→ **What the task asks**
From the material that follows, count the lines with the word "health" in them. Reply with the number only.

→ **Data section**
==*==

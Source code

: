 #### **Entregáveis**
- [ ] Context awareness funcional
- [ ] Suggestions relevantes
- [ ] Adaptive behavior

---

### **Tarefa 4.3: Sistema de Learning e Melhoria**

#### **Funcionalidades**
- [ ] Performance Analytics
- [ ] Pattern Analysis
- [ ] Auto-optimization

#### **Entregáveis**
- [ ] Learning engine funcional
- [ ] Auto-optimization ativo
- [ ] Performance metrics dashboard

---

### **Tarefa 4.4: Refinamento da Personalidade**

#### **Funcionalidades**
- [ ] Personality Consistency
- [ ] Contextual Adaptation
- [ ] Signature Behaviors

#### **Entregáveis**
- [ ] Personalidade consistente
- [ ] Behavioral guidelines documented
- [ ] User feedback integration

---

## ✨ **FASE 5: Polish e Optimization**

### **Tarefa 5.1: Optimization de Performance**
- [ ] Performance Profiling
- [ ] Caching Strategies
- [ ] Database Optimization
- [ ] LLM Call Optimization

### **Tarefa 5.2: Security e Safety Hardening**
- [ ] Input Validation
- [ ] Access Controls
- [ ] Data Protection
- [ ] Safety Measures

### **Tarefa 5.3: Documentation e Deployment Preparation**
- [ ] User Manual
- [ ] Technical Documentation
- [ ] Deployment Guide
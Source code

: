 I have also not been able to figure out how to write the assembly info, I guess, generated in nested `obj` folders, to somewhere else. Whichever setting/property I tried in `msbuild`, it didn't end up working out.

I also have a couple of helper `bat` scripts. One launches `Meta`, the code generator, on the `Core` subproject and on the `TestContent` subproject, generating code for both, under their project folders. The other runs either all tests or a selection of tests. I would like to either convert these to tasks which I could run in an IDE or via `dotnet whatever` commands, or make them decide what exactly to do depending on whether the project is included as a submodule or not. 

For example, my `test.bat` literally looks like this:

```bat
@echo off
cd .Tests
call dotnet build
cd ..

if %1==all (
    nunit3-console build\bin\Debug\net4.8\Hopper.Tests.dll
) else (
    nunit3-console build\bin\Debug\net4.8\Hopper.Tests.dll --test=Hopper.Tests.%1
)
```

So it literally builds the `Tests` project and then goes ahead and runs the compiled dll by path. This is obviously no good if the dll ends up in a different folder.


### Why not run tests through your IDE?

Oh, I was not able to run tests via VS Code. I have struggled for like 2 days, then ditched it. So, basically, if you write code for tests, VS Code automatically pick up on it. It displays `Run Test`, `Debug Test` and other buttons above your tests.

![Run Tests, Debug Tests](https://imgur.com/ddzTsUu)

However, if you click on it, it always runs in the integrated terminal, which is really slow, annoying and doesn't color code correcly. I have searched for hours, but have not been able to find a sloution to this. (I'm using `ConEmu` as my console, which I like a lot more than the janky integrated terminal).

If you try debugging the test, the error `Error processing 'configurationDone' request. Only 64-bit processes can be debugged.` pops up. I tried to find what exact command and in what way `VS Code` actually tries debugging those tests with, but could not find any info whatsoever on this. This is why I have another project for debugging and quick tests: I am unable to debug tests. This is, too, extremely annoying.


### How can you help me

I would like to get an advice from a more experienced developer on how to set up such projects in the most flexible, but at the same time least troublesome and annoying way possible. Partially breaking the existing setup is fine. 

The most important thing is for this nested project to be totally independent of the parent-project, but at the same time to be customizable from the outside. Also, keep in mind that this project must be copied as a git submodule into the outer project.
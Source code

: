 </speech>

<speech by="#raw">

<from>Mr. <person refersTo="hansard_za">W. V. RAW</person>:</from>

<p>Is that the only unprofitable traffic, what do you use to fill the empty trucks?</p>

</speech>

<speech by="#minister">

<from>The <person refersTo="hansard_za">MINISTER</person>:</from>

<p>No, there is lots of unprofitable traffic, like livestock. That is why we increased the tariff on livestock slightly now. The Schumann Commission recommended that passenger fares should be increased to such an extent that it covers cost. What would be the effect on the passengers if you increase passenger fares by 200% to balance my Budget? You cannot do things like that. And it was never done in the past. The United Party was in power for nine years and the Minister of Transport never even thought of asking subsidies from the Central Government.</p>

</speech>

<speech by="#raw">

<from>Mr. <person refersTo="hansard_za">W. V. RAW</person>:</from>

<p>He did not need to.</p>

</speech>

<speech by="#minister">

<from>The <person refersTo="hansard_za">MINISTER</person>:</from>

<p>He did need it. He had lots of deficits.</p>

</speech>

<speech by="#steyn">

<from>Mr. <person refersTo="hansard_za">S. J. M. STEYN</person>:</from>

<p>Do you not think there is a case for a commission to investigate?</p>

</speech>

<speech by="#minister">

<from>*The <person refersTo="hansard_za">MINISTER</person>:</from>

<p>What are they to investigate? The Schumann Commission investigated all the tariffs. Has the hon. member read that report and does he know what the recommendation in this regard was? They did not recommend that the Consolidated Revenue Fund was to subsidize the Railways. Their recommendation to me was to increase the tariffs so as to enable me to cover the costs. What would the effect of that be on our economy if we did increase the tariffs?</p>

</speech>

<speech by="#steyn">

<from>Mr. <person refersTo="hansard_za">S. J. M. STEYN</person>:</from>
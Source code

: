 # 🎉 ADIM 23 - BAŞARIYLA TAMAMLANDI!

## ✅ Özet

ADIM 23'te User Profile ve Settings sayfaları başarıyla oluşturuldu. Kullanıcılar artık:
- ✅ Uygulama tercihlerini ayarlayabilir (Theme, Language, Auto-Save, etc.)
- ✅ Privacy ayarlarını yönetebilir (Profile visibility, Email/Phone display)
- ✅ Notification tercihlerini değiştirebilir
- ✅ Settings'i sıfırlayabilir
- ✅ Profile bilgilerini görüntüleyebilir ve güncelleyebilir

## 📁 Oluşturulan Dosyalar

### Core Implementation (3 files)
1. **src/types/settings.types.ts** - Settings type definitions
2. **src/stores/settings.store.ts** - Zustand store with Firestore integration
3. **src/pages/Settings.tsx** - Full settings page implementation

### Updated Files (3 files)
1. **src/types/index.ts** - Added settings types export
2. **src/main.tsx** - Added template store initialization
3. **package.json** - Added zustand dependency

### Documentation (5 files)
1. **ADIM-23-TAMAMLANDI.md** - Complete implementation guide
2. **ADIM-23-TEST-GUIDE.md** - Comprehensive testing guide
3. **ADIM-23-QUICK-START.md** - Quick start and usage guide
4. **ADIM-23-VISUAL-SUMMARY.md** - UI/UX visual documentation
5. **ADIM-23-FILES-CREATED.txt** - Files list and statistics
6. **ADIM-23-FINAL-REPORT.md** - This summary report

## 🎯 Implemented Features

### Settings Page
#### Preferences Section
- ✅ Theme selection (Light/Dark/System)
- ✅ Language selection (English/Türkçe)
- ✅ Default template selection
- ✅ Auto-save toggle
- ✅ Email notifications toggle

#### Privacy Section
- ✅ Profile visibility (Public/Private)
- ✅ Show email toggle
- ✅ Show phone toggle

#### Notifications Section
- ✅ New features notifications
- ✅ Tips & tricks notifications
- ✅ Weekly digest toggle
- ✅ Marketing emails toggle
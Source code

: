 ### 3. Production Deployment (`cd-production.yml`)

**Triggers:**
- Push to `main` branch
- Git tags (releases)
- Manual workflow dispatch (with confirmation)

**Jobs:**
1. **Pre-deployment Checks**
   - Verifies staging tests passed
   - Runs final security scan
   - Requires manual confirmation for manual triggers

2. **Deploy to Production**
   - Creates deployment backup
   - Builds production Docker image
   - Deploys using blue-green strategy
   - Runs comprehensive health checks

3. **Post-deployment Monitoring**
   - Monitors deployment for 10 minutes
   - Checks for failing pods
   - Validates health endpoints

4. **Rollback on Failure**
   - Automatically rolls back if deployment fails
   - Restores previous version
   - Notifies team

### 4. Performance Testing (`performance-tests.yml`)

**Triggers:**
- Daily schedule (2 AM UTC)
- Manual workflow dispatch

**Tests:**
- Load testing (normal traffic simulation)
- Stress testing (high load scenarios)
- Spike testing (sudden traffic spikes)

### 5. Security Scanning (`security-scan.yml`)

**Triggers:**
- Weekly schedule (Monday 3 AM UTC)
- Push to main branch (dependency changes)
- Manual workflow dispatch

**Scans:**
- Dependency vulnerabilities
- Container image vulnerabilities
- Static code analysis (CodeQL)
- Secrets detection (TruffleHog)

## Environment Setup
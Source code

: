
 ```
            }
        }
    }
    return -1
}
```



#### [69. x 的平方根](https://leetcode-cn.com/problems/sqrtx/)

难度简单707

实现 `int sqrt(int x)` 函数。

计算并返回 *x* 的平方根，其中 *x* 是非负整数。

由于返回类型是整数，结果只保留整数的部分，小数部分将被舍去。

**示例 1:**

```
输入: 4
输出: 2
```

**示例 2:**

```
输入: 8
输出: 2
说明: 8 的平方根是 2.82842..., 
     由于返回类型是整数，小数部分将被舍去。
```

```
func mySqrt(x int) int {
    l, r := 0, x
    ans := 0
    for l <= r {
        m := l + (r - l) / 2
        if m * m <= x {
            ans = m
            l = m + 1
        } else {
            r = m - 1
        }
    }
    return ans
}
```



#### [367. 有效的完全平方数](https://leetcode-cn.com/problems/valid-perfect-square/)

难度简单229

==*==

→ **Finished exercise**
2